At that moment Fate remembered his appointment with Guadalupe Roncal.
“Does it have to do with the killings?” he asked. “Do you think this Chucho Flores is mixed up in that?”
“They’re all mixed up in it,” said Amalfitano.
A tall young man in jeans and a denim jacket got out of the Peregrino and lit a cigarette. Rosa looked over her father’s shoulder.
“Who is it?” she asked.
“Haven’t you ever seen him before?”
“No, I don’t think so.”
“He’s a cop,” said Amalfitano.
Then he took his daughter by the hand and pulled her into her room. They closed the door. Fate guessed they were saying their goodbyes and he looked out the window again. The man in the Peregrino was smoking, leaning on the hood of his car. Every so often he looked up at the sky, which was gradually growing brighter. He seemed relaxed, in no hurry, at ease, happy to be watching another sunrise in Santa Teresa. A man came out of one of the neighboring houses and started his car. The man in the Peregrino tossed the end of his cigarette on the sidewalk and got in his car. He never once looked toward the house, When Rosa came out of her room she was carrying a small suitcase.
“How will we leave?” Fate wanted to know.
“By the door,” said Amalfitano.
Then Fate saw, as if it were a movie he didn’t entirely understand but that in a strange way took him back to his mother’s death, how Amalfitano kissed and hugged his daughter and then strode purposefully outside.

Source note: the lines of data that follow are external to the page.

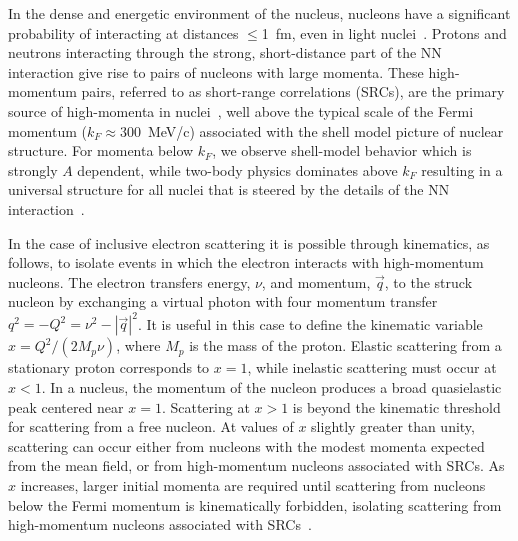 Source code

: \documentclass[aps,prl,superscriptaddress,showpacs,twocolumn,floatfix,amsmath,amssymb]{revtex4-1}
\begin{document}

In the dense and energetic environment of the nucleus, nucleons have a significant probability of
interacting at distances $\le$1~fm, even in light nuclei~\cite{carlson14,lu13}. Protons and neutrons
interacting through the strong, short-distance part of the NN interaction give rise to pairs of
nucleons with large momenta. These high-momentum pairs, referred to as short-range correlations (SRCs), are
the primary source of high-momenta in nuclei~\cite{Frankfurt1981215, SLAC_Measurement_PRC.48.2451,
src_john}, well above the typical scale of the Fermi momentum ($k_F \approx 300$~MeV/c) associated with the
shell model picture of nuclear structure. For momenta below $k_F$, we observe shell-model behavior which is
strongly $A$ dependent, while two-body physics dominates above $k_F$ resulting in a universal
structure for all nuclei that is steered by the details of the NN interaction~\cite{RevModPhys.80.189,
PhysRevC.53.1689, wiringa14}.

In the case of inclusive electron scattering it is possible  through kinematics, as follows, to isolate events in which the electron interacts with  high-momentum nucleons. The electron transfers energy, $\nu$, and momentum, $\vec{q}$, to the struck nucleon by exchanging
a virtual photon with four momentum transfer $q^2 = - Q^{2} = \nu^{2}-|\vec{q}|^{2}$. It is useful in this
case to define the kinematic variable $x = Q^2/(2M_p\nu)$, where $M_p$ is the mass of the proton. Elastic
scattering from a stationary proton corresponds to $x=1$, while inelastic scattering must occur at $x<1$. In
a nucleus, the momentum of the nucleon produces a broad quasielastic peak centered near $x=1$. 
Scattering at $x>1$ is beyond the kinematic threshold for scattering from a free nucleon. At values of $x$ slightly greater than unity, scattering can occur either from nucleons with the modest momenta expected from the mean field, or from high-momentum nucleons associated with SRCs. As $x$
increases, larger initial momenta are required until scattering from nucleons below the Fermi
momentum is kinematically forbidden, isolating scattering from high-momentum nucleons associated with
SRCs~\cite{RevModPhys.80.189, PhysRevC.53.1689, src_john, egiyan2003}.
\end{document}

First Fate watched him walk through the front yard, then he watched him open the peeling wooden gate, then he watched him cross the street, barefoot, his hair uncombed, to the black Peregrino. When he got there the man rolled down the window and they talked for a while, Amalfitano in the street and the man in his car. They know each other, thought Fate, this isn’t the first time they’ve talked.
“It’s time, let’s go,” said Rosa.
Fate followed her. They crossed the yard and the street and their bodies cast extremely fine shadows that every five seconds were shaken by a tremor, as if the sun were spinning backward. When he got in the car Fate thought he heard a laugh behind him and he turned around, but all he saw was Amalfitano and the young man still talking in the same position as before.